What you are asked to do:
Say how many of the lines below hold "written", writing the number and nothing more.

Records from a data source
━━━━━━━━━━━━━━━━━━━━

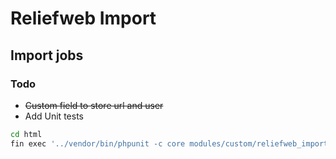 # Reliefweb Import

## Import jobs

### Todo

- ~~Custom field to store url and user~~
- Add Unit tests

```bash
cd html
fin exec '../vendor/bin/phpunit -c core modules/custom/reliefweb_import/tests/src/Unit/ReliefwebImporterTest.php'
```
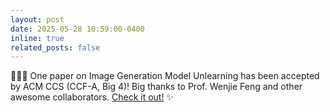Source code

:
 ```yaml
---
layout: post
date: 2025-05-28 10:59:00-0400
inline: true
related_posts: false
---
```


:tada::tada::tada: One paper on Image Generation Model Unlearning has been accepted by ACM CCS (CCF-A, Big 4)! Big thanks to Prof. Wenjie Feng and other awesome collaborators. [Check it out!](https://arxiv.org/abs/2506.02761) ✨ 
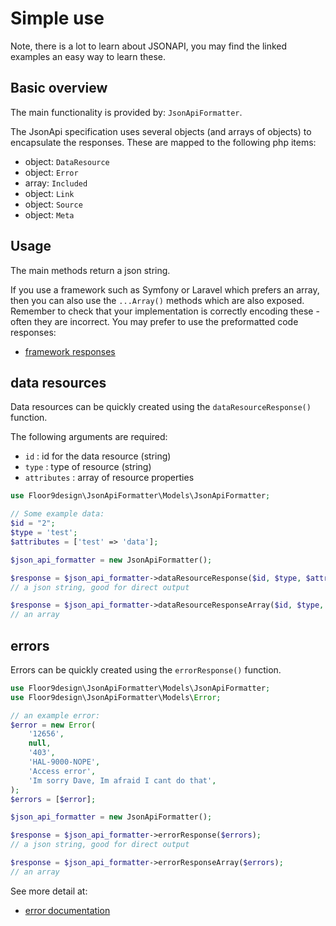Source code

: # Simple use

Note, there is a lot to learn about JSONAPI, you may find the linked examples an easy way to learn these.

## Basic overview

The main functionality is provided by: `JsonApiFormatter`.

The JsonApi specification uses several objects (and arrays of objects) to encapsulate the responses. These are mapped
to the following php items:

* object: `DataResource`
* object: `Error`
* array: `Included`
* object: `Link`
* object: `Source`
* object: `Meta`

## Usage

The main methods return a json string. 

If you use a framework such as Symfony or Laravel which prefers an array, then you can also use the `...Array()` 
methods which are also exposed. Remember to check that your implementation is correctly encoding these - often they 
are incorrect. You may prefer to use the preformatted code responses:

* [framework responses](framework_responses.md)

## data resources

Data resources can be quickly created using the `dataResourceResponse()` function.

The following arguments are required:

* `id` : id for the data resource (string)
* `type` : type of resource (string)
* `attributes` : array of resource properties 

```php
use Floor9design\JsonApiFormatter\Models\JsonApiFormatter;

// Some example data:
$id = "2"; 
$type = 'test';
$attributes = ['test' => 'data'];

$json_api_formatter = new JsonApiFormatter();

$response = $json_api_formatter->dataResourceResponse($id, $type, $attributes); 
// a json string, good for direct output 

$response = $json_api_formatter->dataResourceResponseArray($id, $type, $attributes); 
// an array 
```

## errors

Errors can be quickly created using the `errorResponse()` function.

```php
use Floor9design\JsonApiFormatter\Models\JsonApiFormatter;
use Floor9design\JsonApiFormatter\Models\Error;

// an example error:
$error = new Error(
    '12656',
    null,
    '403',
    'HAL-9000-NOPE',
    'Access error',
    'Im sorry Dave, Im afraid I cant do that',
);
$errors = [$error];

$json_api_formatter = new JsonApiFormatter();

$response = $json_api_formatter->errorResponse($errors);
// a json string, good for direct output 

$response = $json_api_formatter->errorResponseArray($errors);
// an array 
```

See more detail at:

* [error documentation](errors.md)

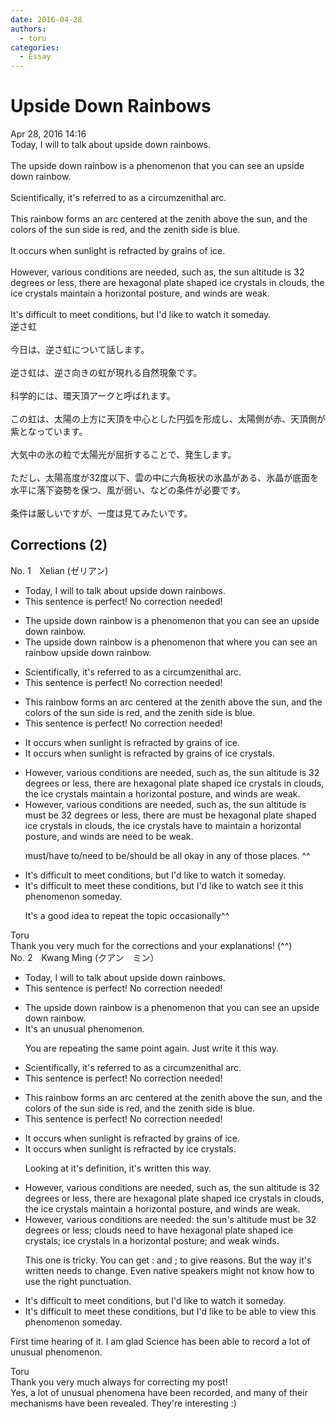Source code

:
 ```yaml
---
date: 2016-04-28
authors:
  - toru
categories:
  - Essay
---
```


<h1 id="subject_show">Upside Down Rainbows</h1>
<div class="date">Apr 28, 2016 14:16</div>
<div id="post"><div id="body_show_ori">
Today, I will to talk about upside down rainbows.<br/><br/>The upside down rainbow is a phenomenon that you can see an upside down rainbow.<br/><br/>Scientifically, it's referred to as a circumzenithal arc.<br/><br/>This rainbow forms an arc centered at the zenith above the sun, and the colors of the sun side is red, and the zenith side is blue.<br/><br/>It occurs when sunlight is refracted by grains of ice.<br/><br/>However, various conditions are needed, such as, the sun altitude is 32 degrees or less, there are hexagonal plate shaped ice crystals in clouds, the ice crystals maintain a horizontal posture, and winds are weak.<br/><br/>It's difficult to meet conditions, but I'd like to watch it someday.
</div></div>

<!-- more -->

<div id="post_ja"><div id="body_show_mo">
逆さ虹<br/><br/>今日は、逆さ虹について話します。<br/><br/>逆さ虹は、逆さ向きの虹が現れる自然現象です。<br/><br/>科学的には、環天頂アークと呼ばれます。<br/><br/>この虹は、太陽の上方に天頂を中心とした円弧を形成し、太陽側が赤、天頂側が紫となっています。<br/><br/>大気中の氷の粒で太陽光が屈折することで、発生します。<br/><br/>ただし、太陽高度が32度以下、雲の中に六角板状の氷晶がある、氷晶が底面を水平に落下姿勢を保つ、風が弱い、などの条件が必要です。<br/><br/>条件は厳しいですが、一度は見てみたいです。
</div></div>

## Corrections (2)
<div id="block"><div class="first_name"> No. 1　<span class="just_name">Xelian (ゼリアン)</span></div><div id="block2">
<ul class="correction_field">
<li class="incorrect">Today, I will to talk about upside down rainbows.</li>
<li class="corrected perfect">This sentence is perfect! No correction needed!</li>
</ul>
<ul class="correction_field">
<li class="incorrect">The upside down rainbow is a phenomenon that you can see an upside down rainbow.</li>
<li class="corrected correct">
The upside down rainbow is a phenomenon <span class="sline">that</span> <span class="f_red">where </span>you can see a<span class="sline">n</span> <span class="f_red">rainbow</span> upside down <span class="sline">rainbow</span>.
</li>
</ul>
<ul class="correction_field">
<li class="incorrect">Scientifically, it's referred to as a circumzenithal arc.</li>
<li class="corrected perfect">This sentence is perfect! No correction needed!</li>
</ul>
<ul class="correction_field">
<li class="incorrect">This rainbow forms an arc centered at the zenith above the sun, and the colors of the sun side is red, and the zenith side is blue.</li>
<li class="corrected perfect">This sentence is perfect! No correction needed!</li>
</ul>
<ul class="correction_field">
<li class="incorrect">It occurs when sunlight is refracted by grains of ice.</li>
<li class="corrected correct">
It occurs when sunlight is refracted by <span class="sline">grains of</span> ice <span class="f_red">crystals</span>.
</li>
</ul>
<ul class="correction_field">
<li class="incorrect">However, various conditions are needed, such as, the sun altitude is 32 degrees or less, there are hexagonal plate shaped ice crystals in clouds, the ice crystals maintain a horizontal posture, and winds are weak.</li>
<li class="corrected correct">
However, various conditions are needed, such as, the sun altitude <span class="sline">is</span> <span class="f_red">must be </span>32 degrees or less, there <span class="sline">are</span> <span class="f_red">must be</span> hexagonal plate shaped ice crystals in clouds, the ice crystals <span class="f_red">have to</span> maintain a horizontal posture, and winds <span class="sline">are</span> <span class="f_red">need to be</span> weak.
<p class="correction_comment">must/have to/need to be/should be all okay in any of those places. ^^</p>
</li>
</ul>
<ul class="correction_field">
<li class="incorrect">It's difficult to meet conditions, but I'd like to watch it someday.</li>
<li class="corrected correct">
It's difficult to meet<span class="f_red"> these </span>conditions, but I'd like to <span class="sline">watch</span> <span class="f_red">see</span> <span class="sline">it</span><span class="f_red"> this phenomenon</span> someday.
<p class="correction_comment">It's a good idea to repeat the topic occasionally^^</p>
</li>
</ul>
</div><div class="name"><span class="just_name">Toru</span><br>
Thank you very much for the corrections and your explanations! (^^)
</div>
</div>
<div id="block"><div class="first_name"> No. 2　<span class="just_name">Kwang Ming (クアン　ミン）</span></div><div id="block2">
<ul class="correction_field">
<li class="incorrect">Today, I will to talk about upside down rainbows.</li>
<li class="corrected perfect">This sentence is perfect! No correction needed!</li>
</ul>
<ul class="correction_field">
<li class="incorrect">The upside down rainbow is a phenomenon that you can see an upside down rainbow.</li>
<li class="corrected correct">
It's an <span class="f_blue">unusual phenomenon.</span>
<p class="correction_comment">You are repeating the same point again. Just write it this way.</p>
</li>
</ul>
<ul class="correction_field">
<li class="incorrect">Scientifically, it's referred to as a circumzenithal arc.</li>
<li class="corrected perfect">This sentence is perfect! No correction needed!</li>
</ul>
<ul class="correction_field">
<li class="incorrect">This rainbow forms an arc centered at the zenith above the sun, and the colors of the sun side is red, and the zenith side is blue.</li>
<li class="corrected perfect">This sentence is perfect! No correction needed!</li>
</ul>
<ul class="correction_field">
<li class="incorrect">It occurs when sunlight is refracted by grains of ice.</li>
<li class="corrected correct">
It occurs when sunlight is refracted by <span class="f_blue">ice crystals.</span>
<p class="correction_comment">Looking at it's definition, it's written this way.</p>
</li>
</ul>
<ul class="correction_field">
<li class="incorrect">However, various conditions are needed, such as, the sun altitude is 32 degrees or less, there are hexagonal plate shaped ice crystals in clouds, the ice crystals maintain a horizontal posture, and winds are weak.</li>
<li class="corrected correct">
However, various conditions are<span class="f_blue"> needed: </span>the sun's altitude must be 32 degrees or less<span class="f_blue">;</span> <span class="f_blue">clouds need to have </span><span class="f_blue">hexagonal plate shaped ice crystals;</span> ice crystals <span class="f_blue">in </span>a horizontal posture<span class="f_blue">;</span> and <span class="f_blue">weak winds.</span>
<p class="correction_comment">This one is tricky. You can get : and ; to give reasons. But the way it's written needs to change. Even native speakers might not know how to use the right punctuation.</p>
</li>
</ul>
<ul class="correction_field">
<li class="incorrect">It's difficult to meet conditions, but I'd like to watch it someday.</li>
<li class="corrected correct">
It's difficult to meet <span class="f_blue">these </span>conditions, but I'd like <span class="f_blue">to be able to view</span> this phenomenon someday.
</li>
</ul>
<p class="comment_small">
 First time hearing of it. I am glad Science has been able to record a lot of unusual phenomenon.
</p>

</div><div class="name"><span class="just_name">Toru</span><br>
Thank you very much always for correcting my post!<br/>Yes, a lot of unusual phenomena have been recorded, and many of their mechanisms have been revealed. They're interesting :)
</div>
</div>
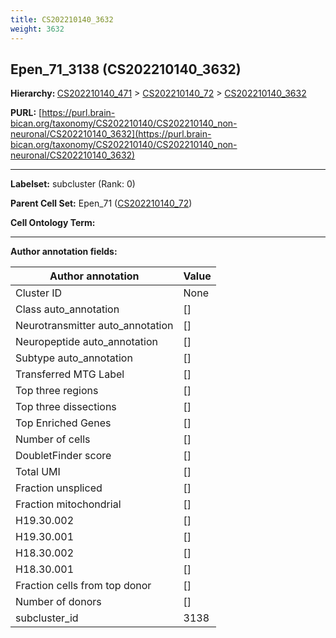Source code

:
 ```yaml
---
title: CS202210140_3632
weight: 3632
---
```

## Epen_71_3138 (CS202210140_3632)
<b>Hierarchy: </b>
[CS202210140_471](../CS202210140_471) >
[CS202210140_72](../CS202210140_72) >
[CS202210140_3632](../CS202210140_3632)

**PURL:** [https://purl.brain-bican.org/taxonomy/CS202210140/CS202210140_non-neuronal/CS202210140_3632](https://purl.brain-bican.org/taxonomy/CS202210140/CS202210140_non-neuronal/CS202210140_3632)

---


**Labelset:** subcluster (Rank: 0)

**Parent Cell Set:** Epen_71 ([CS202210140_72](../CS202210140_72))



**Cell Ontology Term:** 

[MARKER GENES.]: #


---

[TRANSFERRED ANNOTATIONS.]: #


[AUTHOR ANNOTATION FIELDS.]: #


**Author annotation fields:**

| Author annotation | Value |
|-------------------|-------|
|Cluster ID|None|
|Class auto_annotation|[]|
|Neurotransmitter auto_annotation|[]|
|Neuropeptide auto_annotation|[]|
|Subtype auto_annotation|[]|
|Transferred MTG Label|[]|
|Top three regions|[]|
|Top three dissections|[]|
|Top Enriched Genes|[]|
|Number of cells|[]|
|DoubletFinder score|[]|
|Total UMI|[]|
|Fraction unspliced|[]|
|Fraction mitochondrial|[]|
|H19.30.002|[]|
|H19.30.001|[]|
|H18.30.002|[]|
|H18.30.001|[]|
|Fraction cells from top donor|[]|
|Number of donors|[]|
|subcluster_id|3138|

━━━━━━━━━━━━━━━━━━━━

Response to the task:
2